Sufjan Stevens’ latest album, Carrie & Lowell, is an intimate affair fraught with lyrics so personal that they send a little pang through your chest as you absorb them. So, perhaps it makes sense that when Stevens stopped by Toronto’s Massey Hall, he had the audience in the palm of his hand for the duration of his nearly two-hour set.
After opening with Michigan’s gorgeous piano interlude “Redford (For Yia-Yia and Pappou)”, Stevens worked his way through the entirety of Carrie & Lowell (albeit in a slightly rearranged order). The album’s themes of loss, nostalgia, and spirituality felt especially resonant in the live setting. This was only enhanced by the intermittent home movie–style footage playing on the diamond-shaped screens hanging behind the stage.
Stevens brought an effortless sense of drama to everything about his live show. He didn’t say a word to the crowd for the first half of the show, instead letting the heft of Carrie & Lowell hang in the air a little while longer.
Things then got slightly livelier as Stevens and his band transitioned into some older material, highlighting several tracks from fan favourite Seven Swans. Stevens himself also opened up with a couple of rambling, subtly funny monologues later in the show.

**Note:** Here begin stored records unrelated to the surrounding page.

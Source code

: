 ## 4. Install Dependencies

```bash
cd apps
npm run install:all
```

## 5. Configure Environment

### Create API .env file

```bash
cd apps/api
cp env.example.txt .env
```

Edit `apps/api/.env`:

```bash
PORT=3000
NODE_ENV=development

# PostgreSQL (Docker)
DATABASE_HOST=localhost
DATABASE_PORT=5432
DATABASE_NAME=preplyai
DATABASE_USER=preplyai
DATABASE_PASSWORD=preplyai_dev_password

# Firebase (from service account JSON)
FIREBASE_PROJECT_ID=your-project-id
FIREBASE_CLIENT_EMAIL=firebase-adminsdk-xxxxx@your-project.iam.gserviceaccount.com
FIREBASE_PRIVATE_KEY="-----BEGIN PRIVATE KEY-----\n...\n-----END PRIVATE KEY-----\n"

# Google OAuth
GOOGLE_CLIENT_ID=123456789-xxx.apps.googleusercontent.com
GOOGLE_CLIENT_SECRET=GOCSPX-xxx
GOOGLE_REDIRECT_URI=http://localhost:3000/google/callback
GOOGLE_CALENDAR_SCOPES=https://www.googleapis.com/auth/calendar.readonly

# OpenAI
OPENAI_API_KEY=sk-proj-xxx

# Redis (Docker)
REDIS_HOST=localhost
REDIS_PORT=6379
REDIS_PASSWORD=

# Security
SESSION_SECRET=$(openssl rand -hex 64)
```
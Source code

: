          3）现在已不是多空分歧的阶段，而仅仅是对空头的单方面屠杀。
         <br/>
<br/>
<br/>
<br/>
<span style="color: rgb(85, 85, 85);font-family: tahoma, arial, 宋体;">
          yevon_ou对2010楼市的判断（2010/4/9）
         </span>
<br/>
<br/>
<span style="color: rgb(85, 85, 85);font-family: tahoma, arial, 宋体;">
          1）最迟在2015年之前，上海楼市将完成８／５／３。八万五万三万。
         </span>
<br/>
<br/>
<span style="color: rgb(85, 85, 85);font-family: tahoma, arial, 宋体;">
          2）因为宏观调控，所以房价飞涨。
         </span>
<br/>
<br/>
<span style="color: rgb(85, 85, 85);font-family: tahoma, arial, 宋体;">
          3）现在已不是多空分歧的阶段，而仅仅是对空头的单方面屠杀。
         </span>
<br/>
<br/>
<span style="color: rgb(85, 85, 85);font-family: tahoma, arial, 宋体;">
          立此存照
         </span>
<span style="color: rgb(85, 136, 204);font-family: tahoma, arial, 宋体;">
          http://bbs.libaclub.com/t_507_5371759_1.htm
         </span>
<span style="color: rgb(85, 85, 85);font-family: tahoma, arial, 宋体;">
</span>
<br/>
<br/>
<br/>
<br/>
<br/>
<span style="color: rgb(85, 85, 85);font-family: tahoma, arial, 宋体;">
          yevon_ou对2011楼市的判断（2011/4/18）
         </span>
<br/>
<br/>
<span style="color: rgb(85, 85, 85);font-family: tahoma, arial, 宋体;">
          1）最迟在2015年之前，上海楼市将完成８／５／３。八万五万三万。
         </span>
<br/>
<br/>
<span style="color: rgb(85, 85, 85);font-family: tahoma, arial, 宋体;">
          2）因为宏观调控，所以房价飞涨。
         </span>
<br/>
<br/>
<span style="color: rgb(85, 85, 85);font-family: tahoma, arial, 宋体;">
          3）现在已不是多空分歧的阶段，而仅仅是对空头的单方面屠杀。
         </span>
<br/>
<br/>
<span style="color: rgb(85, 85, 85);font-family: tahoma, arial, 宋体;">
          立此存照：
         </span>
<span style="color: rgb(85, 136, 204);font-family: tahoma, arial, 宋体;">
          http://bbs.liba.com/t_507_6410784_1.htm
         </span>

Another highlight came late in the night as Stevens dropped an unlikely, charmingly shambolic cover of Neil Young’s “There’s a World” (a tribute to the night’s venue, which has famously hosted Young many times, including for his classic Live at Massey Hall album). Knowing the cover wasn’t going particularly well (though it was warmly received by the audience), Stevens took the opportunity to laugh at himself a bit mid-song. It was a nice, all-too-rare moment of seeing the rather serious, introverted Stevens loosen up.
After much hushed seriousness, the set ended with a heavily electronic, swirling wall of sound. It may not have been subtle, but it was an arresting culmination to all of the emotion that had come before.
Stevens’ encore seemed like a breather by comparison, and his final song of the night, 2005’s “Chicago” felt downright joyous in contrast. The horns and the enthusiastic crowd response made for a triumphant end to a sombre night.
The particular melancholy of Sufjan Stevens’ work has been cranked up to 11 on Carrie & Lowell, but in the live setting – aided by Stevens’ more heavily electronic re-arrangement of certain songs – the music is still devastating, but also manages to take on a new sense of life. It’s a cathartic experience, but if you’re along for the ride, Sufjan puts on a hell of a show.